The sad thing is, I know I'm not really hungry. I am bored and I don't know what to do with my hands and my mouth. It feels like they should be doing SOMEthing, but if not smoking a fag, then what? Answer: stuffing myself with food.

So I find myself in bed, away from the car keys and away from the fridge. This is Day 3. I am miserable.

Remind me, why am I doing this?

Friday, January 2, 2009

Thwack thwack thwack.

I went out to eat at the Country Cottage today. Out of habit, we sat in the smoking section. I hadn't had any cravings for a cigarette all morning, unless you count the first thing this morning when I had a "What is it I'm supposed to be doing right now?" moment, and the moment when I was gathering up my things to go out for lunch.

Cue flashback.

Keys? Check.

Cellphone? Check.

That seems to be everything, but my coat pocket is noticably empty. I must be forgetting something, but what?


Even seeing other people enjoying a post-meal smoke didn't bother me. The suck, the moment's pause (sometimes with eyes actually closed) as the nicotine rockets to the brain, the exhale of the afterglow-colored smoke. None of that bothered me.

The waitress brought my salad and refilled my tea. I began attacking the food with gusto. It was really good.

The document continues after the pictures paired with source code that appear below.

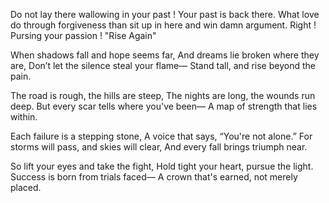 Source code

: Do not lay there wallowing in your past ! 
Your past is back there.
What love do through forgiveness than sit up in here and win damn argument.
Right !
Pursing your passion !
"Rise Again"

When shadows fall and hope seems far,
And dreams lie broken where they are,
Don’t let the silence steal your flame—
Stand tall, and rise beyond the pain.

The road is rough, the hills are steep,
The nights are long, the wounds run deep.
But every scar tells where you've been—
A map of strength that lies within.

Each failure is a stepping stone,
A voice that says, “You're not alone.”
For storms will pass, and skies will clear,
And every fall brings triumph near.

So lift your eyes and take the fight,
Hold tight your heart, pursue the light.
Success is born from trials faced—
A crown that's earned, not merely placed.

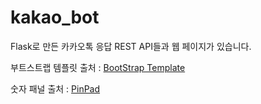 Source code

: # kakao_bot
Flask로 만든 카카오톡 응답 REST API들과 웹 페이지가 있습니다.

부트스트랩 템플릿 출처 : [BootStrap Template](https://startbootstrap.com/template/sb-admin)

숫자 패널 출처 : [PinPad](https://github.com/sub0709/pinpad)
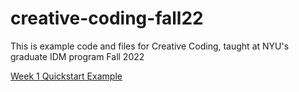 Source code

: # creative-coding-fall22

This is example code and files for Creative Coding, taught at NYU's graduate IDM program Fall 2022

[Week 1 Quickstart Example](./week01/p5-start/)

And then I heard it. Thwack. Thwack. Thwack. The pounding of a new pack of cigarettes against the palm of the hand, to compress the tobacco for a smoother smoke.

I didn't do the packslap myself, but I had been around it enough when I was enjoying a smoke that a couple of synapses fired up and now all I could think of was how badly I wanted a Marlboro Green.

I tried to turn back to my salad to keep my mind off smoking, but now the taste wasn't all that great and the texture was all wrong.

I had the waitress bring me a bunch (and by "bunch" I mean "mountain") of bacon bits to fix the salad. Made it much better. So much for eating healthily.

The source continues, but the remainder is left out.